[Opening Source information section]

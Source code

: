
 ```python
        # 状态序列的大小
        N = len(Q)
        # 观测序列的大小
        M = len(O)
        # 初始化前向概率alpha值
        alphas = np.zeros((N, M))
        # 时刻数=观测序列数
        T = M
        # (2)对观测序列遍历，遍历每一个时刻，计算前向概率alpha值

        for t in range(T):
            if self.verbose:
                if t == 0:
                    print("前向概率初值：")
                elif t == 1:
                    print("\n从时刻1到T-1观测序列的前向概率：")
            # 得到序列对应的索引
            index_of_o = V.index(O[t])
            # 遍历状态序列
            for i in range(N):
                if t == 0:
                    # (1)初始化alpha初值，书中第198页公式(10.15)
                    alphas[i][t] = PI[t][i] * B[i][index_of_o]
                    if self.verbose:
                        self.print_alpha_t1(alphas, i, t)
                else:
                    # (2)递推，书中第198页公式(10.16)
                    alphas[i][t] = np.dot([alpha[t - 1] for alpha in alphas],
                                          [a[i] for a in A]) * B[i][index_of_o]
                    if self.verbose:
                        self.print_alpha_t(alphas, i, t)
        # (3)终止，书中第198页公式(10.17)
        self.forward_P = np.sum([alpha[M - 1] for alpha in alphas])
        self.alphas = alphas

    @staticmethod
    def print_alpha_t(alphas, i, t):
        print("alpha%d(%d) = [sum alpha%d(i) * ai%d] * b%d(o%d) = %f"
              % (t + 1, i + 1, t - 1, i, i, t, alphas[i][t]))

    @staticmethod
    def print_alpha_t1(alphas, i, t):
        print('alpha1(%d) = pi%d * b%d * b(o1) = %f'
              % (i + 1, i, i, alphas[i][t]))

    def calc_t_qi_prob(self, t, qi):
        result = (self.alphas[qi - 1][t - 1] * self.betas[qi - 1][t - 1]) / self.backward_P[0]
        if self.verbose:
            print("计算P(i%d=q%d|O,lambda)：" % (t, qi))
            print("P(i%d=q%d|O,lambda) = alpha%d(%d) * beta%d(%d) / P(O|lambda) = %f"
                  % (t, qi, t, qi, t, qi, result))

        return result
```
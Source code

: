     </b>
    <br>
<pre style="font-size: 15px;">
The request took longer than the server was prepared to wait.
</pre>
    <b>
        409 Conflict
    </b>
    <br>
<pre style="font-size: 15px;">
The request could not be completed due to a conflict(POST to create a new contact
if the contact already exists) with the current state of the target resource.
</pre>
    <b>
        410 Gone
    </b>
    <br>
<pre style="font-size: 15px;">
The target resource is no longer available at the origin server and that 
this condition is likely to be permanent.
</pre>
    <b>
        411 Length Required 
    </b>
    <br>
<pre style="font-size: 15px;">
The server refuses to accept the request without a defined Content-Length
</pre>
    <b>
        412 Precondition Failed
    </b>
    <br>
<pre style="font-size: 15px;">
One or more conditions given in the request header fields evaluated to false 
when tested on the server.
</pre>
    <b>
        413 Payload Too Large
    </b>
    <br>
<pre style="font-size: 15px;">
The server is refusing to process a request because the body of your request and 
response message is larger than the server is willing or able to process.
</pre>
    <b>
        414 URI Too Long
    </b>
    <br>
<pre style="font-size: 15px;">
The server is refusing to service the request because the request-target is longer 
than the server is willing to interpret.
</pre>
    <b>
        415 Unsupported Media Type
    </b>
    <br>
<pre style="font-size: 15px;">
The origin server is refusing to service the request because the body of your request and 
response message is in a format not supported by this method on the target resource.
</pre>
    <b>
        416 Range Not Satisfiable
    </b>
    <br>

[Closing Source information section]

*Exercise requirements*: Looking at the entries above, copy out every line in which "contact" occurs.

*Solution for this exercise*:
The request could not be completed due to a conflict(POST to create a new contact
if the contact already exists) with the current state of the target resource.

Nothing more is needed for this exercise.